In the coming weeks, reports Artnet News, visitors will be able to activate a QR code near the sculpture and literally ask the “oracle” figure a question. They may then receive an answer from one of several unnamed celebrities, who will take turns answering queries with “mysterious, poetic vagaries,” Biggers adds.

Biggers’ Rockefeller Center takeover also features flags, photographs, music, other Chimera sculptures and video works installed inside and outside of the complex. The show marks the New York City landmark’s first-ever campus-wide exhibition designed by a single artist, according to Reuters. It was originally scheduled to debut in September 2020 but was delayed until May 5 due to the Covid-19 pandemic, per Artnet News.

Born in Los Angeles, Biggers has lived and worked in New York City since 1999. In “Codeswitch,” a recent show at the Bronx Museum, the artist displayed 50 paintings and sculptures that he constructed out of vintage African American quilts.

As Siddhartha Mitter reported for the New York Times last year, Biggers drew inspiration for this series from the quilters of Gee’s Bend, a rural Alabaman community of mostly women quilters who have been sewing abstract, masterful works of art since the early 19th century.

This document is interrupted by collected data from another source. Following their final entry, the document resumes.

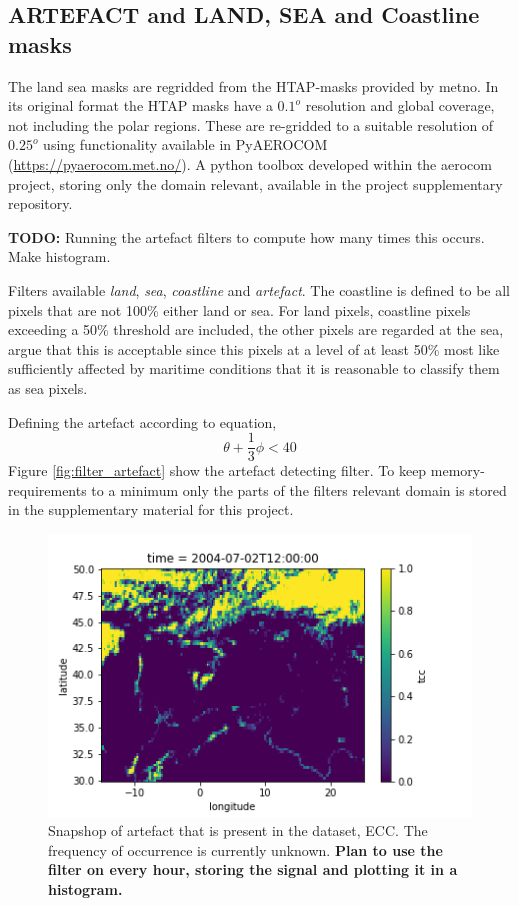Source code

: \subsection{ARTEFACT and LAND, SEA and Coastline masks} \label{sec:artefact}
The land sea masks are regridded from the HTAP-masks provided by \acrfull{metno}.  In its original format the HTAP masks have a $0.1^o$ resolution and global coverage, not including the polar regions. These are re-gridded to a suitable resolution of $0.25^o$ using functionality available in PyAEROCOM (\href{https://pyaerocom.met.no/}{https://pyaerocom.met.no/}). A python toolbox developed within the \acrfull{aerocom} project, storing only the domain relevant, available in the project supplementary repository. 

\textbf{TODO:} Running the artefact filters to compute how many times this occurs. Make histogram.

Filters available \textit{land}, \textit{sea}, \textit{coastline} and \textit{artefact}. The coastline is defined to be all pixels that are not 100\% either land or sea. For land pixels, coastline pixels exceeding a 50\% threshold are included, the other pixels are regarded at the sea, argue that this is acceptable since this pixels at a level of at least 50\% most like sufficiently affected by maritime conditions that it is reasonable to classify them as sea pixels.

Defining the artefact according to equation, 
\begin{equation} \label{eq:artefact}
    \theta + \frac{1}{3}\phi < 40
\end{equation}
Figure \ref{fig:filter_artefact} show the artefact detecting filter. To keep memory-requirements to a minimum only the parts of the filters relevant domain is stored in the supplementary material for this project.

\begin{figure}
    \centering
    \includegraphics{Chapter4_Results/figurs/example_artefact.png}
    \caption[Artefact in European Cloud Cover dataset.]{Snapshop of artefact that is present in the dataset, ECC. The frequency of occurrence is currently unknown. \textbf{Plan to use the filter on every hour, storing the signal and plotting it in a histogram.}}
    \label{fig:example_artefact}
\end{figure}

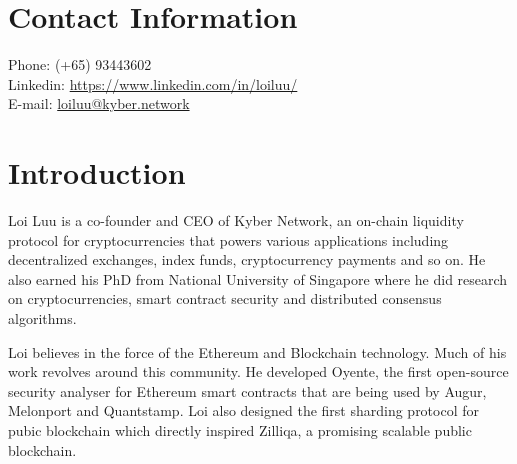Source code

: \documentclass[margin,line]{res}
\begin{document}

\begin{resume}
\section{\sc Contact Information}
\vspace{.05in}
{Phone: } (+65) 93443602 \\            
{ Linkedin:} \href{https://www.linkedin.com/in/loiluu/}{https://www.linkedin.com/in/loiluu/}\\         
{ E-mail:}  \href{mailto:loiluu@kyber.network}{\textsf{loiluu@kyber.network}} \\       


\section{\sc Introduction}
Loi Luu is a co-founder and CEO of Kyber Network, an on-chain liquidity protocol for cryptocurrencies that powers various applications including decentralized exchanges, index funds, cryptocurrency payments and so on. He also earned his PhD from National University of Singapore where he did research on cryptocurrencies, smart contract security and distributed consensus algorithms. 

Loi believes in the force of the Ethereum and Blockchain technology. Much of his work revolves around this community. He developed Oyente, the first open-source security analyser for Ethereum smart contracts that are being used by Augur, Melonport and Quantstamp. Loi also designed the first sharding protocol for pubic blockchain which directly inspired Zilliqa, a promising scalable public blockchain.


\end{resume}
\end{document}
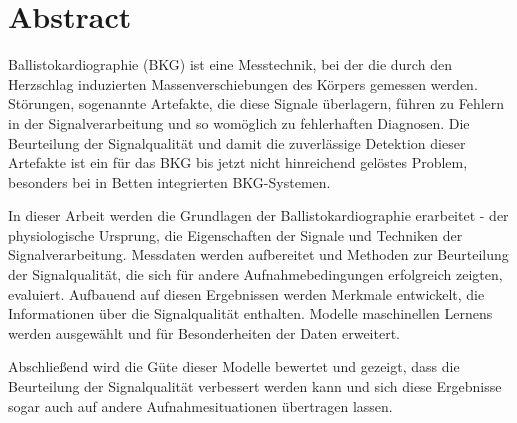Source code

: \clearpage
\chapter*{Abstract}\label{abstract}


Ballistokardiographie (BKG) ist eine Messtechnik, bei der die durch den Herzschlag induzierten Massenverschiebungen des Körpers gemessen werden. Störungen, sogenannte Artefakte, die diese Signale überlagern, führen zu Fehlern in der Signalverarbeitung und so womöglich zu fehlerhaften Diagnosen. Die Beurteilung der Signalqualität und damit die zuverlässige Detektion dieser Artefakte ist ein für das BKG bis jetzt nicht hinreichend gelöstes Problem, besonders bei in Betten integrierten BKG-Systemen. 

In dieser Arbeit werden die Grundlagen der Ballistokardiographie erarbeitet - der physiologische Ursprung, die Eigenschaften der Signale und Techniken der Signalverarbeitung. Messdaten werden aufbereitet und Methoden zur Beurteilung der Signalqualität, die sich für andere Aufnahmebedingungen erfolgreich zeigten, evaluiert. Aufbauend auf diesen Ergebnissen werden Merkmale entwickelt, die Informationen über die Signalqualität enthalten. Modelle maschinellen Lernens werden ausgewählt und für Besonderheiten der Daten erweitert.

Abschließend wird die Güte dieser Modelle bewertet und gezeigt, dass die Beurteilung der Signalqualität verbessert werden kann und sich diese Ergebnisse sogar auch auf andere Aufnahmesituationen übertragen lassen.

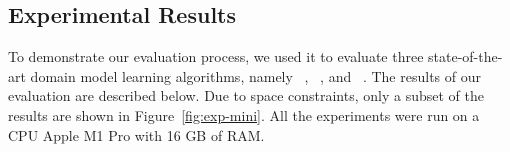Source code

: \subsection{Experimental Results}



To demonstrate our evaluation process, we used it to evaluate three state-of-the-art domain model learning algorithms, namely \samshort~\citep{juba2021safe}, \offlam~\citep{LAMANNA2025104256}, and \nolam~\citep{Lamanna24}. The results of our evaluation are described below. Due to space constraints, only a subset of the results are shown in Figure~\ref{fig:exp-mini}. All the experiments were run on a CPU Apple M1 Pro with 16 GB of RAM.





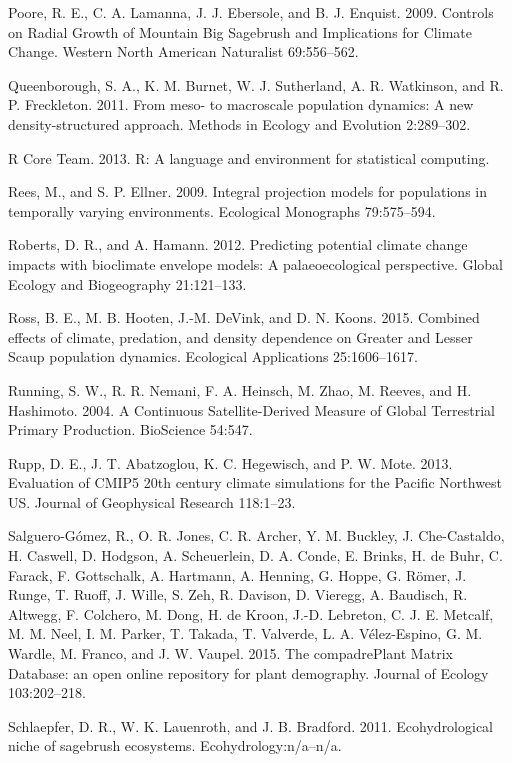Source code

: \documentclass[12pt,]{article}
\begin{document}
Poore, R. E., C. A. Lamanna, J. J. Ebersole, and B. J. Enquist. 2009.
Controls on Radial Growth of Mountain Big Sagebrush and Implications for
Climate Change. Western North American Naturalist 69:556--562.

Queenborough, S. A., K. M. Burnet, W. J. Sutherland, A. R. Watkinson,
and R. P. Freckleton. 2011. From meso- to macroscale population
dynamics: A new density-structured approach. Methods in Ecology and
Evolution 2:289--302.

R Core Team. 2013. R: A language and environment for statistical
computing.

Rees, M., and S. P. Ellner. 2009. Integral projection models for
populations in temporally varying environments. Ecological Monographs
79:575--594.

Roberts, D. R., and A. Hamann. 2012. Predicting potential climate change
impacts with bioclimate envelope models: A palaeoecological perspective.
Global Ecology and Biogeography 21:121--133.

Ross, B. E., M. B. Hooten, J.-M. DeVink, and D. N. Koons. 2015. Combined
effects of climate, predation, and density dependence on Greater and
Lesser Scaup population dynamics. Ecological Applications 25:1606--1617.

Running, S. W., R. R. Nemani, F. A. Heinsch, M. Zhao, M. Reeves, and H.
Hashimoto. 2004. A Continuous Satellite-Derived Measure of Global
Terrestrial Primary Production. BioScience 54:547.

Rupp, D. E., J. T. Abatzoglou, K. C. Hegewisch, and P. W. Mote. 2013.
Evaluation of CMIP5 20th century climate simulations for the Pacific
Northwest US. Journal of Geophysical Research 118:1--23.

Salguero-G{ó}mez, R., O. R. Jones, C. R. Archer, Y. M. Buckley, J.
Che-Castaldo, H. Caswell, D. Hodgson, A. Scheuerlein, D. A. Conde, E.
Brinks, H. de Buhr, C. Farack, F. Gottschalk, A. Hartmann, A. Henning,
G. Hoppe, G. R{ö}mer, J. Runge, T. Ruoff, J. Wille, S. Zeh, R. Davison,
D. Vieregg, A. Baudisch, R. Altwegg, F. Colchero, M. Dong, H. de Kroon,
J.-D. Lebreton, C. J. E. Metcalf, M. M. Neel, I. M. Parker, T. Takada,
T. Valverde, L. A. V{é}lez-Espino, G. M. Wardle, M. Franco, and J. W.
Vaupel. 2015. The compadrePlant Matrix Database: an open online
repository for plant demography. Journal of Ecology 103:202--218.

Schlaepfer, D. R., W. K. Lauenroth, and J. B. Bradford. 2011.
Ecohydrological niche of sagebrush ecosystems. Ecohydrology:n/a--n/a.
\end{document}
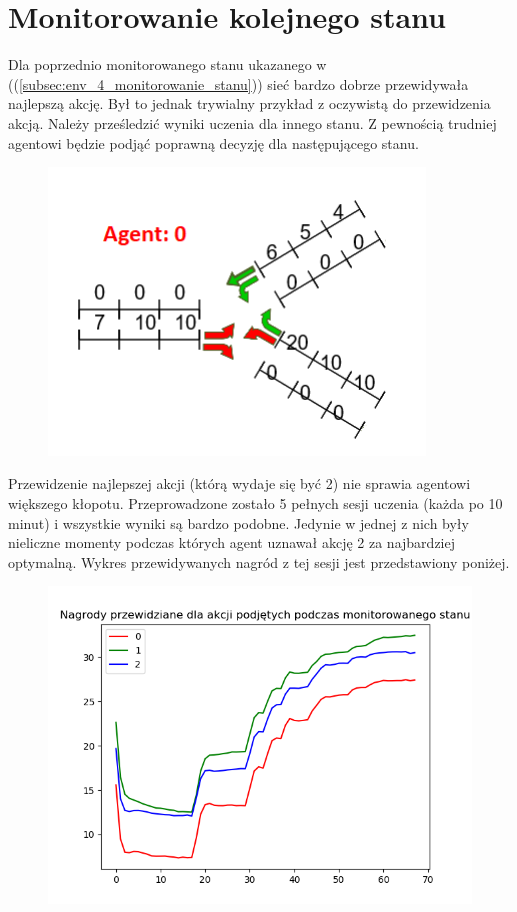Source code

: \documentclass[12pt]{book}
\theoremstyle{plain}
\let\oldref\ref
\renewcommand{\ref}[1]{(\oldref{#1})}
\begin{document}
\section{Monitorowanie kolejnego stanu}	
	Dla poprzednio monitorowanego stanu ukazanego w (\ref{subsec:env_4_monitorowanie_stanu}) sieć bardzo dobrze przewidywała najlepszą akcję. Był to jednak trywialny przykład z oczywistą do przewidzenia akcją. Należy prześledzić wyniki uczenia dla innego stanu. Z pewnością trudniej agentowi będzie podjąć poprawną decyzję dla następującego stanu. 
	\begin{figure}[H]
		\centering
		\includegraphics[width=10cm]{env_4_monitorowany_stan_2.png}
		\label{fig:env_4_monitorowany_stan_2.png}
	\end{figure}
	
	Przewidzenie najlepszej akcji (którą wydaje się być 2) nie sprawia agentowi większego kłopotu. Przeprowadzone zostało 5 pełnych sesji uczenia (każda po 10 minut) i wszystkie wyniki są bardzo podobne. Jedynie w jednej z nich były nieliczne momenty podczas których agent uznawał akcję 2 za najbardziej optymalną. Wykres przewidywanych nagród z tej sesji jest przedstawiony poniżej.  
	\begin{figure}[H]
		\includegraphics[width=20cm]{env_4_monitorowany_stan_2_ucz.png}
		\label{fig:env_4_monitorowany_stan_2_ucz.png}
	\end{figure}
\end{document}
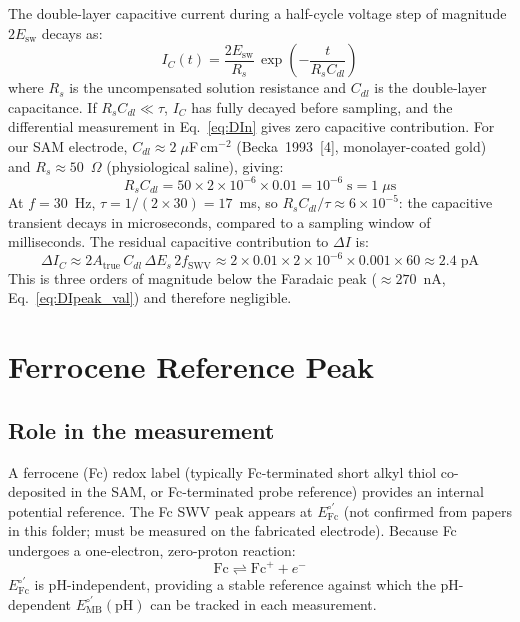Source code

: \documentclass[10pt,a4paper]{article}
\numberwithin{equation}{section}
\newcommand{\cit}[1]{[#1]}
\newcommand{\Eo}{E^{\circ\prime}}
\newcommand{\DI}{\Delta I}
\newcommand{\Esw}{E_{\text{sw}}}
\newcommand{\Des}{\Delta E_s}
\begin{document}
The double-layer capacitive current during a half-cycle voltage step
of magnitude $2\Esw$ decays as:
\begin{equation}
  I_C(t) = \frac{2\Esw}{R_s}\,\exp\!\!\left(-\frac{t}{R_s C_{dl}}\right)
  \label{eq:IC}
\end{equation}
where $R_s$ is the uncompensated solution resistance and $C_{dl}$ is
the double-layer capacitance. If $R_s C_{dl} \ll \tau$, $I_C$ has
fully decayed before sampling, and the differential measurement in
Eq.~\eqref{eq:DIn} gives zero capacitive contribution. For our SAM
electrode, $C_{dl} \approx 2\;\mu$F\,cm$^{-2}$ (Becka~1993~\cit{4},
monolayer-coated gold) and $R_s \approx 50$~$\Omega$ (physiological
saline), giving:
\begin{equation}
  R_s C_{dl} = 50 \times 2\times10^{-6} \times 0.01
  = 10^{-6}\;\text{s} = 1\;\mu\text{s}
  \label{eq:RSCD}
\end{equation}
At $f = 30$~Hz, $\tau = 1/(2\times30) = 17$~ms, so
$R_s C_{dl}/\tau \approx 6\times10^{-5}$: the capacitive transient
decays in microseconds, compared to a sampling window of milliseconds.
The residual capacitive contribution to $\DI$ is:
\begin{equation}
  \DI_C \approx 2 A_{\text{true}}\,C_{dl}\,\Des\,2f_{\text{SWV}}
  \approx 2 \times 0.01 \times 2\times10^{-6} \times 0.001 \times 60
  \approx 2.4\;\text{pA}
  \label{eq:DIC}
\end{equation}
This is three orders of magnitude below the Faradaic peak
($\approx 270$~nA, Eq.~\ref{eq:DIpeak_val}) and therefore negligible.

\section{Ferrocene Reference Peak}
\label{sec:fc}

\subsection{Role in the measurement}

A ferrocene (Fc) redox label (typically Fc-terminated short alkyl
thiol co-deposited in the SAM, or Fc-terminated probe reference)
provides an internal potential reference. The Fc SWV peak appears at
$\Eo_{\text{Fc}}$ (not confirmed from papers in this folder; must be
measured on the fabricated electrode). Because Fc undergoes a
one-electron, zero-proton reaction:
\begin{equation}
  \text{Fc} \rightleftharpoons \text{Fc}^+ + e^-
  \label{eq:Fc}
\end{equation}
$\Eo_{\text{Fc}}$ is pH-independent, providing a stable reference
against which the pH-dependent $\Eo_{\text{MB}}(\text{pH})$ can be
tracked in each measurement.
\end{document}
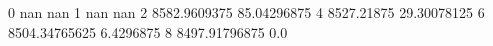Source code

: 0 nan nan
1 nan nan
2 8582.9609375 85.04296875
4 8527.21875 29.30078125
6 8504.34765625 6.4296875
8 8497.91796875 0.0
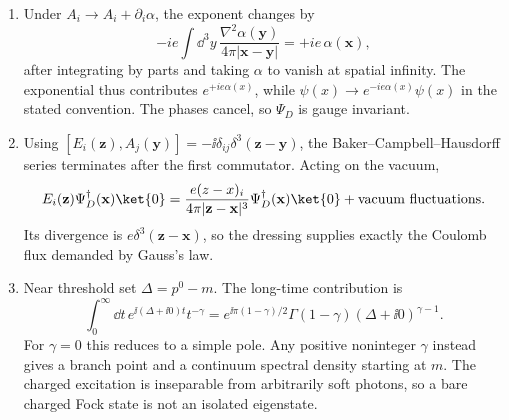 \begin{enumerate}
\begin{enumerate}
\item
Under \(A_i\to A_i+\partial_i\alpha\), the exponent changes by
\[
 -ie\int \dd^3y\,\frac{\nabla^2\alpha(\mathbf y)}
 {4\pi|\mathbf x-\mathbf y|}
 =+ie\,\alpha(\mathbf x),
\]
after integrating by parts and taking \(\alpha\) to vanish at spatial
infinity.  The exponential thus contributes \(e^{+ie\alpha(x)}\), while
\(\psi(x)\to e^{-ie\alpha(x)}\psi(x)\) in the stated convention.  The
phases cancel, so \(\Psi_D\) is gauge invariant.
\item
Using
\([E_i(\mathbf z),A_j(\mathbf y)]=-\ii\delta_{ij}\delta^3(\mathbf z-\mathbf y)\),
the Baker--Campbell--Hausdorff series terminates after the first
commutator.  Acting on the vacuum,
\[
 E_i(\mathbf z)\Psi_D^\dagger(\mathbf x)\ket{0}
 =\frac{e(z-x)_i}{4\pi|\mathbf z-\mathbf x|^3}
 \Psi_D^\dagger(\mathbf x)\ket{0}
 +\text{vacuum fluctuations}.
\]
Its divergence is
\(e\delta^3(\mathbf z-\mathbf x)\), so the dressing supplies exactly the
Coulomb flux demanded by Gauss's law.
\item
Near threshold set \(\Delta=p^0-m\).  The long-time contribution is
\[
 \int_0^\infty \dd t\,e^{\ii(\Delta+\ii0)t}t^{-\gamma}
 =e^{\ii\pi(1-\gamma)/2}\Gamma(1-\gamma)
 (\Delta+\ii0)^{\gamma-1}.
\]
For \(\gamma=0\) this reduces to a simple pole.  Any positive noninteger
\(\gamma\) instead gives a branch point and a continuum spectral density
starting at \(m\).  The charged excitation is inseparable from arbitrarily
soft photons, so a bare charged Fock state is not an isolated eigenstate.
\end{enumerate}


\end{enumerate}
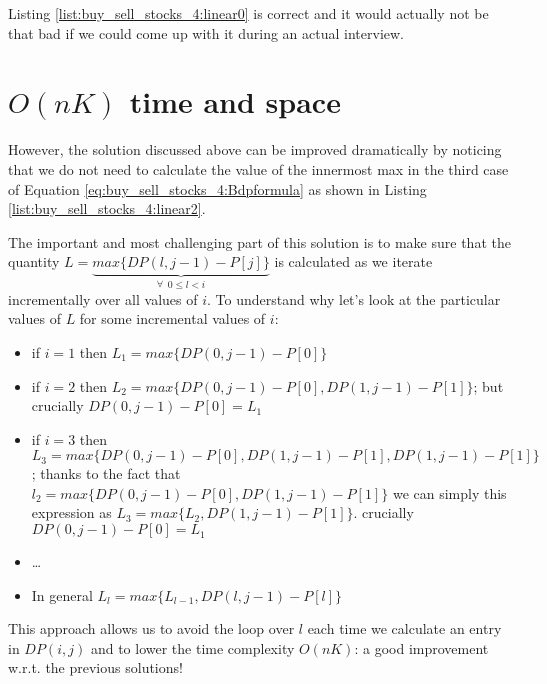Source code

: 
Listing \ref{list:buy_sell_stocks_4:linear0} is correct and it would actually not be that bad if we could come up with it during an actual interview. 

\section{$O(nK)$ time and space}
\label{buy_sell_stocks4:sec:linerartime1}
However, the solution discussed above can be improved dramatically by noticing that we do not need to calculate the value of the innermost max in the third case of Equation \ref{eq:buy_sell_stocks_4:Bdpformula} as shown in Listing \ref{list:buy_sell_stocks_4:linear2}.



The important and most challenging part of this solution is to make sure that the quantity $L=\underbrace{max\big\{DP(l,j-1)-P[j]\big\}}_{\forall \: \: 0 \leq l < i}$ is calculated as we iterate incrementally over all values of $i$. 
To understand why let's look at the particular values of $L$ for some incremental values of $i$:
\begin{itemize}
    \item if $i=1$ then $L_1=max\big\{DP(0,j-1)-P[0]\big\}$
    \item if $i=2$ then $L_2=max\big\{DP(0,j-1)-P[0],DP(1,j-1)-P[1]\big\}$; but crucially $DP(0,j-1)-P[0] = L_1$
    \item if $i=3$ then $L_3=max\big\{DP(0,j-1)-P[0],DP(1,j-1)-P[1],DP(1,j-1)-P[1]\big\}$; thanks to the fact that $l_2 = max \{DP(0,j-1)-P[0],DP(1,j-1)-P[1]\}$ we can simply this expression as  $L_3=max\big\{L_2,DP(1,j-1)-P[1]\big\}$.
     crucially $DP(0,j-1)-P[0] = L_1$
     \item \ldots
     \item In general $L_l = max\big\{L_{l-1}, DP(l,j-1)-P[l]\big\}$
\end{itemize}

This approach allows us to avoid the loop over $l$ each time we calculate an entry in $DP(i,j)$ and to lower the time complexity $O(nK)$: a good improvement w.r.t. the previous solutions!


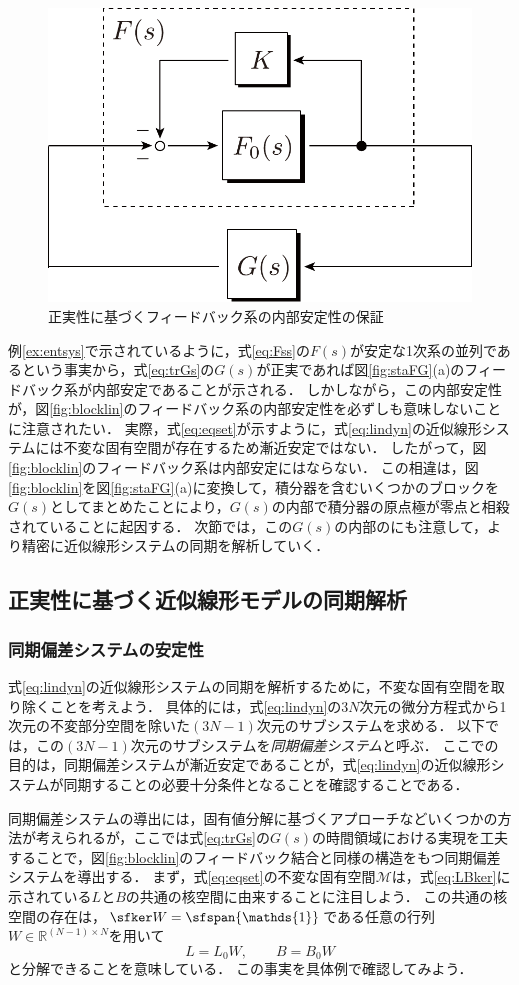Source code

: \documentclass[a4j,10pt,oneside,openany,dvipdfmx]{jsbook}
\begin{document}
\begin{figure}[t]
\centering
\includegraphics[width = .35\linewidth]{figs/Fdec}
\caption{正実性に基づくフィードバック系の内部安定性の保証}
\label{fig:Fdec}
\end{figure}

例\ref{ex:entsys}で示されているように，式\eqref{eq:Fss}の$F(s)$が安定な1次系の並列であるという事実から，式\eqref{eq:trGs}の$G(s)$が正実であれば図\ref{fig:staFG}(a)のフィードバック系が内部安定であることが示される．
しかしながら，この内部安定性が，図\ref{fig:blocklin}のフィードバック系の内部安定性を必ずしも意味しないことに注意されたい．
実際，式\eqref{eq:eqset}が示すように，式\eqref{eq:lindyn}の近似線形システムには不変な固有空間が存在するため漸近安定ではない．
したがって，図\ref{fig:blocklin}のフィードバック系は内部安定にはならない．
この相違は，図\ref{fig:blocklin}を図\ref{fig:staFG}(a)に変換して，積分器を含むいくつかのブロックを$G(s)$としてまとめたことにより，$G(s)$の内部で積分器の原点極が零点と相殺されていることに起因する．
次節では，この$G(s)$の内部のにも注意して，より精密に近似線形システムの同期を解析していく．

\subsection{正実性に基づく近似線形モデルの同期解析}\label{sec:syncanp}

\subsubsection{同期偏差システムの安定性}

式\eqref{eq:lindyn}の近似線形システムの同期を解析するために，不変な固有空間を取り除くことを考えよう．
具体的には，式\eqref{eq:lindyn}の$3N$次元の微分方程式から1次元の不変部分空間を除いた$(3N-1)$次元のサブシステムを求める．
以下では，この$(3N-1)$次元のサブシステムを\emph{同期偏差システム}と呼ぶ．
ここでの目的は，同期偏差システムが漸近安定であることが，式\eqref{eq:lindyn}の近似線形システムが同期することの必要十分条件となることを確認することである．


同期偏差システムの導出には，固有値分解に基づくアプローチなどいくつかの方法が考えられるが，ここでは式\eqref{eq:trGs}の$G(s)$の時間領域における実現を工夫することで，図\ref{fig:blocklin}のフィードバック結合と同様の構造をもつ同期偏差システムを導出する．
まず，式\eqref{eq:eqset}の不変な固有空間$\mathcal{M}$は，式\eqref{eq:LBker}に示されている$L$と$B$の共通の核空間に由来することに注目しよう．
この共通の核空間の存在は，$\sfker W = \sfspan\{ \mathds{1}\}$である任意の行列$W \in \mathbb{R}^{(N-1)\times N}$を用いて
\begin{equation}\label{eq:decLB}
L = L_0 W 
,\qquad
B = B_0 W 
\end{equation}
と分解できることを意味している．
この事実を具体例で確認してみよう．
\end{document}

The quilts contain “color, modulation, rhythm and all these compositional things,” Biggers told the Times in 2020. “But seeing them in these beautiful textile works made by a woman’s hands, it was touching on sculpture, touching on the body, touching on politics.”

Outside of these works, Biggers is known for his “sculpture-by-gunfire,” the Times notes. For his BAM series, he reshaped wax-dipped bronze sculptures by shooting them with bullets at a firing range. The interdisciplinary artist also sings and plays the keys in Moon Medicin, an experimental funk group. (His band even curated a soundtrack—available on Spotify—for the Rockefeller installation.)

At Rockefeller Center, Biggers’ quilted works appear alongside blue flags decorated with white, wave-like patterns. The flags’ design evokes Japanese kimonos and Buddhist mandalas, as well as the waves of the Middle Passage, the forced voyage of enslaved Africans across the Atlantic Ocean to the Americas.

Speaking with Artnet News, Biggers points out that references to the Atlantic Slave Trade appear throughout the Rockefeller complex’s intricate Art Deco designs, which were crafted in the mid-20th century.

“You see references to tobacco and cotton and sugar,” Biggers says. “I wanted to put a piece here that … is actually looking past that at the magnificent and powerful influence that African diasporic culture has had on New York City throughout its history.”